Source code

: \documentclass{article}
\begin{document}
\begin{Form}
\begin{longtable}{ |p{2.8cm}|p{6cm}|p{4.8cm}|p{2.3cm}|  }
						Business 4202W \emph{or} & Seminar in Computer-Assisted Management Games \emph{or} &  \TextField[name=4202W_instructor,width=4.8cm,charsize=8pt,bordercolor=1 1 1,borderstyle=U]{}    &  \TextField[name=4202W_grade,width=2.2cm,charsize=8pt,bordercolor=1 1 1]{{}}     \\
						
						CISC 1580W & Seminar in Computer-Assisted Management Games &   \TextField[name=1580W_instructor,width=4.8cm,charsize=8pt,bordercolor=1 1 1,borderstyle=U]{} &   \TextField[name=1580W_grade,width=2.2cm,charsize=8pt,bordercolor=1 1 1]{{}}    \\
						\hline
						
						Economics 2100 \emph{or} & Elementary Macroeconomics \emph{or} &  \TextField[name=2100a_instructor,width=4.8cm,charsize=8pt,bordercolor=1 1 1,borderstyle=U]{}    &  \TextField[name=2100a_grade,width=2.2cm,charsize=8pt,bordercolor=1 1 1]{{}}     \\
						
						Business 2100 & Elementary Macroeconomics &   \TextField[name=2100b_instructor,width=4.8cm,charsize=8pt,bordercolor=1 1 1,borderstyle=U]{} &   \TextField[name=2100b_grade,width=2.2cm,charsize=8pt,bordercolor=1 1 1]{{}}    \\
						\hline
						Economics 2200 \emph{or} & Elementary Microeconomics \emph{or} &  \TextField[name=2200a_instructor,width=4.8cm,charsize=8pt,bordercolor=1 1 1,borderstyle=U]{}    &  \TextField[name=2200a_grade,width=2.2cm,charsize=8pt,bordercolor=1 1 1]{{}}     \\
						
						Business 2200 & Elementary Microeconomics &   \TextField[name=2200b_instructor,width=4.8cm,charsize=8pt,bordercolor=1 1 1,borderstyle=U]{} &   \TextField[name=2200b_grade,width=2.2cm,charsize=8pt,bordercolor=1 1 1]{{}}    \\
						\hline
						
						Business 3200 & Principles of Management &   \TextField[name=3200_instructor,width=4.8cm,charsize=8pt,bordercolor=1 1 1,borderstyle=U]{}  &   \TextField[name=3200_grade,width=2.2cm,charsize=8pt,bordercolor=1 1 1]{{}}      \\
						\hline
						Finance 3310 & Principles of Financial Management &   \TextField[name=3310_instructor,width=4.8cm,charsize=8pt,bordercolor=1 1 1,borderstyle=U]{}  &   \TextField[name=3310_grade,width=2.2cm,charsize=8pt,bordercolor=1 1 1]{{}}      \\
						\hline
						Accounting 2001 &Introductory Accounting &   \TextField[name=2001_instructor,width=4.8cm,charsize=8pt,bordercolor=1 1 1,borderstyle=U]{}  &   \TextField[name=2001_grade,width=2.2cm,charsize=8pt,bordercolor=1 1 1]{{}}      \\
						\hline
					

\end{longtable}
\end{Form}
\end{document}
○ ○ ○ ○ ○
→ **ACTION ITEM**: Repeat the whole listing above, word for word.

→ **FINISHED TASK**:
Source code

: \documentclass{article}
\begin{document}
\begin{Form}
\begin{longtable}{ |p{2.8cm}|p{6cm}|p{4.8cm}|p{2.3cm}|  }
						Business 4202W \emph{or} & Seminar in Computer-Assisted Management Games \emph{or} &  \TextField[name=4202W_instructor,width=4.8cm,charsize=8pt,bordercolor=1 1 1,borderstyle=U]{}    &  \TextField[name=4202W_grade,width=2.2cm,charsize=8pt,bordercolor=1 1 1]{{}}     \\
						
						CISC 1580W & Seminar in Computer-Assisted Management Games &   \TextField[name=1580W_instructor,width=4.8cm,charsize=8pt,bordercolor=1 1 1,borderstyle=U]{} &   \TextField[name=1580W_grade,width=2.2cm,charsize=8pt,bordercolor=1 1 1]{{}}    \\
						\hline
						
						Economics 2100 \emph{or} & Elementary Macroeconomics \emph{or} &  \TextField[name=2100a_instructor,width=4.8cm,charsize=8pt,bordercolor=1 1 1,borderstyle=U]{}    &  \TextField[name=2100a_grade,width=2.2cm,charsize=8pt,bordercolor=1 1 1]{{}}     \\
						
						Business 2100 & Elementary Macroeconomics &   \TextField[name=2100b_instructor,width=4.8cm,charsize=8pt,bordercolor=1 1 1,borderstyle=U]{} &   \TextField[name=2100b_grade,width=2.2cm,charsize=8pt,bordercolor=1 1 1]{{}}    \\
						\hline
						Economics 2200 \emph{or} & Elementary Microeconomics \emph{or} &  \TextField[name=2200a_instructor,width=4.8cm,charsize=8pt,bordercolor=1 1 1,borderstyle=U]{}    &  \TextField[name=2200a_grade,width=2.2cm,charsize=8pt,bordercolor=1 1 1]{{}}     \\
						
						Business 2200 & Elementary Microeconomics &   \TextField[name=2200b_instructor,width=4.8cm,charsize=8pt,bordercolor=1 1 1,borderstyle=U]{} &   \TextField[name=2200b_grade,width=2.2cm,charsize=8pt,bordercolor=1 1 1]{{}}    \\
						\hline
						
						Business 3200 & Principles of Management &   \TextField[name=3200_instructor,width=4.8cm,charsize=8pt,bordercolor=1 1 1,borderstyle=U]{}  &   \TextField[name=3200_grade,width=2.2cm,charsize=8pt,bordercolor=1 1 1]{{}}      \\
						\hline
						Finance 3310 & Principles of Financial Management &   \TextField[name=3310_instructor,width=4.8cm,charsize=8pt,bordercolor=1 1 1,borderstyle=U]{}  &   \TextField[name=3310_grade,width=2.2cm,charsize=8pt,bordercolor=1 1 1]{{}}      \\
						\hline
						Accounting 2001 &Introductory Accounting &   \TextField[name=2001_instructor,width=4.8cm,charsize=8pt,bordercolor=1 1 1,borderstyle=U]{}  &   \TextField[name=2001_grade,width=2.2cm,charsize=8pt,bordercolor=1 1 1]{{}}      \\
						\hline
					

\end{longtable}
\end{Form}
\end{document}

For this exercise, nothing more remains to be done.